Unfortunately, not all collinearity problems can be detected by inspection of the correlation matrix since it is possible for collinearity to exist between three or more variables even if no pair of variables has a particularly high correlation.

# Inspect correlation
# Calculate correlation using the default method ( "pearson")
corr = df.corr()
# optimize aesthetics: generate mask for removing duplicate / unnecessary info
mask = np.zeros_like(corr, dtype=bool)
mask[np.triu_indices_from(mask)] = True
# Generate a custom diverging colormap as indicator for correlations:
cmap = sns.diverging_palette(220, 10, as_cmap=True)
# Plot
sns.heatmap(corr, mask=mask, cmap=cmap, annot=True,  square=True, annot_kws={"size": 12});
../_images/diagnostics_97_0.png

Variance inflation factor (VIF)#

Instead of inspecting the correlation matrix, a better way to assess multicollinearity is to compute the variance inflation factor (VIF). Note that we ignore the intercept in this test.

  • The smallest possible value for VIF is 1, which indicates the complete absence of collinearity.

  • Typically in practice there is a small amount of collinearity among the predictors.

  • As a rule of thumb, a VIF value that exceeds 5 indicates a problematic amount of collinearity and the parameter estimates will have large standard errors because of this.

Note that the function variance_inflation_factor expects the presence of a constant in the matrix of explanatory variables. Therefore, we use add_constant from statsmodels to add the required constant to the dataframe before passing its values to the function.
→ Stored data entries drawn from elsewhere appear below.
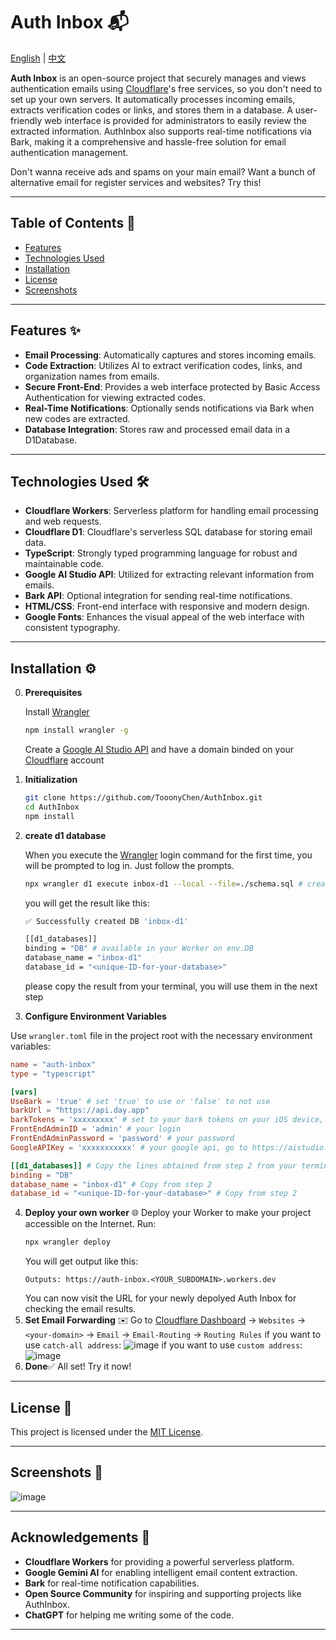 # Auth Inbox 📬

[English](https://github.com/TooonyChen/AuthInbox/blob/main/README.md) | [中文](https://github.com/TooonyChen/AuthInbox/blob/main/README_CN.md)

**Auth Inbox** is an open-source project that securely manages and views authentication emails using [Cloudflare](https://cloudflare.com/)'s free services, so you don't need to set up your own servers. It automatically processes incoming emails, extracts verification codes or links, and stores them in a database. A user-friendly web interface is provided for administrators to easily review the extracted information. AuthInbox also supports real-time notifications via Bark, making it a comprehensive and hassle-free solution for email authentication management.

Don't wanna receive ads and spams on your main email? Want a bunch of alternative email for register services and websites? Try this! 

---

## Table of Contents 📑

- [Features](#features)
- [Technologies Used](#technologies-used)
- [Installation](#installation)
- [License](#license)
- [Screenshots](#Screenshots)

---

## Features ✨

- **Email Processing**: Automatically captures and stores incoming emails.
- **Code Extraction**: Utilizes AI to extract verification codes, links, and organization names from emails.
- **Secure Front-End**: Provides a web interface protected by Basic Access Authentication for viewing extracted codes.
- **Real-Time Notifications**: Optionally sends notifications via Bark when new codes are extracted.
- **Database Integration**: Stores raw and processed email data in a D1Database.

---

## Technologies Used 🛠️

- **Cloudflare Workers**: Serverless platform for handling email processing and web requests.
- **Cloudflare D1**: Cloudflare's serverless SQL database for storing email data.
- **TypeScript**: Strongly typed programming language for robust and maintainable code.
- **Google AI Studio API**: Utilized for extracting relevant information from emails.
- **Bark API**: Optional integration for sending real-time notifications.
- **HTML/CSS**: Front-end interface with responsive and modern design.
- **Google Fonts**: Enhances the visual appeal of the web interface with consistent typography.

---

## Installation ⚙️
0. **Prerequisites**

   Install [Wrangler](https://developers.cloudflare.com/workers/wrangler/get-started/)
   ```bash
   npm install wrangler -g
   ```
   Create a [Google AI Studio API](https://aistudio.google.com/) and have a domain binded on your [Cloudflare](https://dash.cloudflare.com/) account

2. **Initialization**

   ```bash
   git clone https://github.com/TooonyChen/AuthInbox.git
   cd AuthInbox
   npm install
   ```

3. **create d1 database**

   When you execute the [Wrangler](https://developers.cloudflare.com/workers/wrangler/get-started/) login command for the first time, you will be prompted to log in. Just follow the prompts.

   ```bash
   npx wrangler d1 execute inbox-d1 --local --file=./schema.sql # creating a d1 database called 'inbox-d1'
   ```
   you will get the result like this:
   ```bash
   ✅ Successfully created DB 'inbox-d1'

   [[d1_databases]]
   binding = "DB" # available in your Worker on env.DB
   database_name = "inbox-d1"
   database_id = "<unique-ID-for-your-database>"
   ```
   please copy the result from your terminal, you will use them in the next step

4. **Configure Environment Variables**

Use `wrangler.toml` file in the project root with the necessary environment variables:

   ```toml
   name = "auth-inbox"
   type = "typescript"
   
   [vars]
   UseBark = 'true' # set 'true' to use or 'false' to not use
   barkUrl = "https://api.day.app"
   barkTokens = 'xxxxxxxxx' # set to your bark tokens on your iOS device, download it from https://bark.day.app/
   FrontEndAdminID = 'admin' # your login
   FrontEndAdminPassword = 'password' # your password
   GoogleAPIKey = 'xxxxxxxxxxx' # your google api, go to https://aistudio.google.com/ to generate one if u dont have

   [[d1_databases]] # Copy the lines obtained from step 2 from your terminal.
   binding = "DB"
   database_name = "inbox-d1" # Copy from step 2
   database_id = "<unique-ID-for-your-database>" # Copy from step 2
   ```
4. **Deploy your own worker** 🌐
   Deploy your Worker to make your project accessible on the Internet. Run:
   ```bash
   npx wrangler deploy
   ```
   You will get output like this:
   ```
   Outputs: https://auth-inbox.<YOUR_SUBDOMAIN>.workers.dev
   ```
   You can now visit the URL for your newly depolyed Auth Inbox for checking the email results.
5. **Set Email Forwarding** ✉️
   Go to [Cloudflare Dashboard](https://dash.cloudflare.com/) -> `Websites` -> `<your-domain>` -> `Email` -> `Email-Routing` -> `Routing Rules`
   if you want to use `catch-all address`:
   ![image](https://github.com/user-attachments/assets/53e5a939-6b03-4ca6-826a-7a5f02f361ac)
   if you want to use `custom address`:
   ![image](https://github.com/user-attachments/assets/b0d0ab94-c2ad-4870-ac08-d53e64b2c880)
6. **Done**✅
   All set! Try it now!

   
---

## License 📜

This project is licensed under the [MIT License](LICENSE).

---

## Screenshots 📸

![image](https://github.com/user-attachments/assets/2a93c9a7-0fd9-404b-9bce-83a458f1c66e)

---

## Acknowledgements 🙏

- **Cloudflare Workers** for providing a powerful serverless platform.
- **Google Gemini AI** for enabling intelligent email content extraction.
- **Bark** for real-time notification capabilities.
- **Open Source Community** for inspiring and supporting projects like AuthInbox.
- **ChatGPT** for helping me writing some of the code.

---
# choose features and add constant
features = add_constant(df[['income', 'education']])
# create empty DataFrame
vif = pd.DataFrame()
# calculate vif
vif["VIF Factor"] = [variance_inflation_factor(features.values, i) for i in range(features.shape[1])]
# add feature names
vif["Feature"] = features.columns

vif.round(2)
VIF Factor Feature
0 4.59 const
1 2.10 income
2 2.10 education

We don’t have a problematic amount of collinearity in our data.

Solution#

A simple solution would be to remove some of the highly correlated features. Furthermore, you could manually combine some features (e.g. adding them together) or use a method which automatically combines features, such as principal components analysis or partial least squares regression.